Y Gostrel
i Pam, er cof am Steve Petro
Onid o law i law
y daw pob dim
yn y diwerdd!
Syllu or gostrel,
malachit a jasbis,
a'n gleiniau'n gyno.
Saif ar y pontran
yn dysf i lafw
un a'i gariod at garreg.
Ei thoeio a'i ddwylo
ei choethi ii'w harddwch,
sychu'r llwch
a'i naddu'n lan.
Cyn ei gollang
yn rhydd eto,
o draeth bywyd
y draeth cyn troi'n
eiddo i arall.
Fel heddiw
-- o law i law
yn daw ein dydd.
The Costrel
to Pam, in memory of Steve Petro
Isn't everything
handed down
in the end?
I gaze at a bottle
malachite and jasper,
intricate stones.
It sits above the fireplace,
witness to the labour
of one man's love for stone.
Diminution refined
in beauty,
sweeping aside the ash
clean hewn.
Before releasing
it free again--
from the beach of life
it arrived, turned
for another to possess
today--
from hand to hand, comes our day.
by Menna Elfyn (written 15. iv. 2013)
Costrel, for those who don't know--like me--is a word in biblical Welsh word for "keeping wine." My friend Menna Elfyn wrote this poem for me in memory of my father, after I gave her one of his "snuff bottles." Menna is the foremost poet writing in the Welsh language today--and one of the most translated poets in Europe. My dad's "snuff bottles" are hand-carved from the mineral specimens he collected all his life. The ones pictured above are of malachite with a jade top, and jasper with a jade top. I put "snuff bottles" in quotes, because while they're modeled on antique Chinese snuff containers (another passion of his), they aren't hollow, so they aren't actually useable as bottles. They're beautiful objects without a purpose. They're art.
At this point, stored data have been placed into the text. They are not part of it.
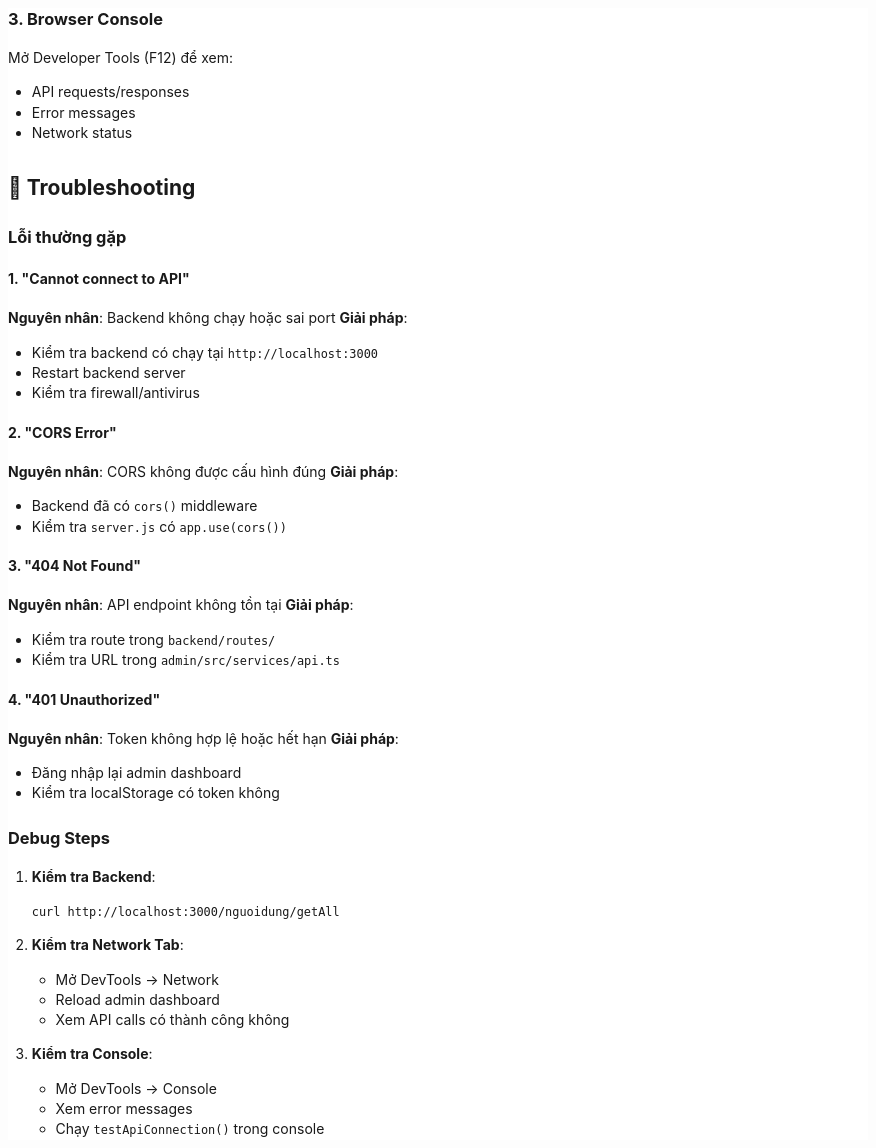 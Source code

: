 ### 3. Browser Console
Mở Developer Tools (F12) để xem:
- API requests/responses
- Error messages
- Network status

## 🐛 Troubleshooting

### Lỗi thường gặp

#### 1. "Cannot connect to API"
**Nguyên nhân**: Backend không chạy hoặc sai port
**Giải pháp**:
- Kiểm tra backend có chạy tại `http://localhost:3000`
- Restart backend server
- Kiểm tra firewall/antivirus

#### 2. "CORS Error"
**Nguyên nhân**: CORS không được cấu hình đúng
**Giải pháp**:
- Backend đã có `cors()` middleware
- Kiểm tra `server.js` có `app.use(cors())`

#### 3. "404 Not Found"
**Nguyên nhân**: API endpoint không tồn tại
**Giải pháp**:
- Kiểm tra route trong `backend/routes/`
- Kiểm tra URL trong `admin/src/services/api.ts`

#### 4. "401 Unauthorized"
**Nguyên nhân**: Token không hợp lệ hoặc hết hạn
**Giải pháp**:
- Đăng nhập lại admin dashboard
- Kiểm tra localStorage có token không

### Debug Steps

1. **Kiểm tra Backend**:
   ```bash
   curl http://localhost:3000/nguoidung/getAll
   ```

2. **Kiểm tra Network Tab**:
   - Mở DevTools → Network
   - Reload admin dashboard
   - Xem API calls có thành công không

3. **Kiểm tra Console**:
   - Mở DevTools → Console
   - Xem error messages
   - Chạy `testApiConnection()` trong console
The bottle I gave Menna has a malachite base and a jasper top. These two
are made from pebbles collected on the beach at Cape Cod, polished on a grinding wheel, and sport rhodocrosite tops.
In my dad's files I found a hand-written description on yellow legal-pad paper of how he made the bottles. Here's what he wrote: "The stone bottles were made first by blocking them out on a 6" homemade diamond saw; then by grinding into bottle shapes using 100 and 200 grit 6" grinding wheels; then sanding and polishing using 220, 400, and 600 grit wet sanding paper and two homemade sanding wheels; then they were then polished using cerium oxide on hard felt wheels.
Most of the stone bottles are not drilled out (several were drilled about one half-inch deep); the tops are glued on and they are not removable (except for the few which are drilled, as noted above).
The stone bottles were prepared from the following list of minerals: chrysoprase, pink quarts, carnelian, sodalite, pale purple amethyst, striped jasper, agatized palm wood, yellow tiger eye, laboradorite, red jasper, jade, moss agate, malachite, rhodochrosite, brown obsidian, and calcite (fluorescent red, from Franklin, NJ)....
May the reader of this document, sometime in the future, have as much fun interpreting it as I had in making and acquiring this collection. Good luck!"
Stephen Petro
This final group, from left to right, is made from a beach pebble with an agate top; tiger's eye with a pale amethyst top; and aventurine with an agate top.
Thanks to both Steve and Menna for the beauty.